Connecting the dots

On 4 April 1970, four days after Susan and Gary disappear, police arrest Ronald Jebson.
But the arrest is for the indecent assault of a boy in Nottingham.
The police twice interview Jebson about Susan and Gary. Jebson lives locally to them, and has just been released for sexually assaulting a six-year-old girl.
But he was in no way a prime suspect:
“What you also have to bear in mind; this was one person out of possibly hundreds that were suspects at the time. There was no technology that you have now, to put things into a computer, to what I would say, to join up the dots. What you were working on was...a card would have cards with, ‘there’s a vehicle seen there’...’There’s a witness who’s been interviewed there.’... There’s something we must follow up’, and this is on another card.”
Detective Chief Inspector Declan Donnelly
In much the same way that the Yorkshire Ripper investigation was overwhelmed with information, the hunt for Jebson was hindered, not helped by the sheer volume of paperwork.
And Jebson denies any involvement. His alibi is that he was down the job centre and then back with the Papper family. The police move on.
On 17 June, the bodies of Susan and Gary are found in woodland. The exact spot where they’re found had been searched two months before on the 9 April by three officers and their dogs. This was just ten days after they’d disappeared. Vital forensic evidence has been lost in the intervening period. The bodies have since been attacked by animals and insects. It’s now impossible to determine if they’ve been sexually assaulted.

nspector Read is furious - these mistakes will in time lead to a fundamental change in training methods for police dogs - that is of no use to Read.
The autopsies confirm that the extent of decomposition means they must have died soon after going missing. This fits with the explanation of them dying from exposure on their first night.
Inspector Read believes that a criminal act has been perpetrated. But he has precious few facts to support his theory.
The inquest in September ends with an open verdict. Forensic science isn’t advanced enough to determine whether the children died naturally or at the hands of another. The coroner states that though some of Susan’s underclothes (her bra, pants and tights) were missing, they could have been taken by an animal in the woods.
Her mother Muriel knows different:
“The only animal that could remove Susan’s bra, pants, and tights is a human animal.”

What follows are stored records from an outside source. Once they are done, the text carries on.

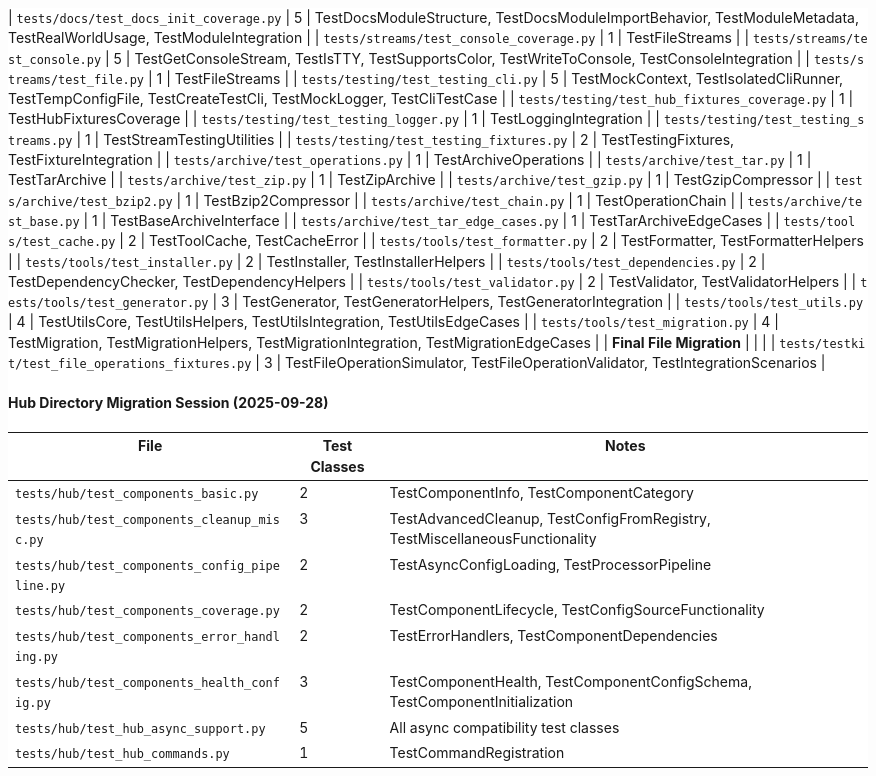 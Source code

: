| `tests/docs/test_docs_init_coverage.py` | 5 | TestDocsModuleStructure, TestDocsModuleImportBehavior, TestModuleMetadata, TestRealWorldUsage, TestModuleIntegration |
| `tests/streams/test_console_coverage.py` | 1 | TestFileStreams |
| `tests/streams/test_console.py` | 5 | TestGetConsoleStream, TestIsTTY, TestSupportsColor, TestWriteToConsole, TestConsoleIntegration |
| `tests/streams/test_file.py` | 1 | TestFileStreams |
| `tests/testing/test_testing_cli.py` | 5 | TestMockContext, TestIsolatedCliRunner, TestTempConfigFile, TestCreateTestCli, TestMockLogger, TestCliTestCase |
| `tests/testing/test_hub_fixtures_coverage.py` | 1 | TestHubFixturesCoverage |
| `tests/testing/test_testing_logger.py` | 1 | TestLoggingIntegration |
| `tests/testing/test_testing_streams.py` | 1 | TestStreamTestingUtilities |
| `tests/testing/test_testing_fixtures.py` | 2 | TestTestingFixtures, TestFixtureIntegration |
| `tests/archive/test_operations.py` | 1 | TestArchiveOperations |
| `tests/archive/test_tar.py` | 1 | TestTarArchive |
| `tests/archive/test_zip.py` | 1 | TestZipArchive |
| `tests/archive/test_gzip.py` | 1 | TestGzipCompressor |
| `tests/archive/test_bzip2.py` | 1 | TestBzip2Compressor |
| `tests/archive/test_chain.py` | 1 | TestOperationChain |
| `tests/archive/test_base.py` | 1 | TestBaseArchiveInterface |
| `tests/archive/test_tar_edge_cases.py` | 1 | TestTarArchiveEdgeCases |
| `tests/tools/test_cache.py` | 2 | TestToolCache, TestCacheError |
| `tests/tools/test_formatter.py` | 2 | TestFormatter, TestFormatterHelpers |
| `tests/tools/test_installer.py` | 2 | TestInstaller, TestInstallerHelpers |
| `tests/tools/test_dependencies.py` | 2 | TestDependencyChecker, TestDependencyHelpers |
| `tests/tools/test_validator.py` | 2 | TestValidator, TestValidatorHelpers |
| `tests/tools/test_generator.py` | 3 | TestGenerator, TestGeneratorHelpers, TestGeneratorIntegration |
| `tests/tools/test_utils.py` | 4 | TestUtilsCore, TestUtilsHelpers, TestUtilsIntegration, TestUtilsEdgeCases |
| `tests/tools/test_migration.py` | 4 | TestMigration, TestMigrationHelpers, TestMigrationIntegration, TestMigrationEdgeCases |
| **Final File Migration** | | |
| `tests/testkit/test_file_operations_fixtures.py` | 3 | TestFileOperationSimulator, TestFileOperationValidator, TestIntegrationScenarios |

#### Hub Directory Migration Session (2025-09-28)
| File | Test Classes | Notes |
|------|--------------|-------|
| `tests/hub/test_components_basic.py` | 2 | TestComponentInfo, TestComponentCategory |
| `tests/hub/test_components_cleanup_misc.py` | 3 | TestAdvancedCleanup, TestConfigFromRegistry, TestMiscellaneousFunctionality |
| `tests/hub/test_components_config_pipeline.py` | 2 | TestAsyncConfigLoading, TestProcessorPipeline |
| `tests/hub/test_components_coverage.py` | 2 | TestComponentLifecycle, TestConfigSourceFunctionality |
| `tests/hub/test_components_error_handling.py` | 2 | TestErrorHandlers, TestComponentDependencies |
| `tests/hub/test_components_health_config.py` | 3 | TestComponentHealth, TestComponentConfigSchema, TestComponentInitialization |
| `tests/hub/test_hub_async_support.py` | 5 | All async compatibility test classes |
| `tests/hub/test_hub_commands.py` | 1 | TestCommandRegistration |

The parents of both children believe their children were murdered. After her disappearance, Susan’s dog Blackie constantly claws the floor. Her mother believes something doesn’t fit with the exposure explanation:
“I just knew they didn’t go up there and die. What two children would go up and lay in a copse for days on end, hungry, starving, frightened of the dark. You knew damn well it wasn’t right.”
But the police aren’t so sure. Double abductions are extremely rare.
The one policeman who is certain it was murder is Read. He also believes it unlikely that two children would ignore the electric lights of home clearly visible from the hide where they were found and instead huddle together in the cold and dark. The idea that wild animals would take Susan’s underclothes, but not her overcoat seemed unlikely. So he conducts experiments using 12 pairs of trousers similar to Susan’s to see if an animal could have damaged them in the way they were left. He concludes they were ripped by a rapist fighting a resistant child. But other Scotland Yard detectives ridicule Read and his notions of a double child killer. Some believe he’s got too close to the family. Some say he’s lost perspective.
And in a 40 year career, the ‘Babes’ case was the only murder that the Chief Superintendent failed to solve.
Nowadays his suspicions would look better founded. The pre-meditated building of a hide would potentially indicate ‘a killing ground’ had been prepared. The embrace of the children could be considered as ‘posing’ by a predator and the missing underwear indicative of trophies taken.
But back in 1970, Read has never even heard the word ‘paedophile’. He just knows they didn’t die from the cold. Defiantly, in his final report, Read concludes the cause of death as murder.
But he also adds that he doesn’t believe it would be possible to prove it.
The date on which the children had gone missing, 31 March was Read’s birthday. For the next thirty years, his every birthday is a grim reminder of his one outstanding case.
And worse, because the ‘Babes’ case is never classed as a murder inquiry, none of the physical evidence is protected.
So, short of a confession from the killer, it looks unlikely that Read or the victim’s families will ever find answers.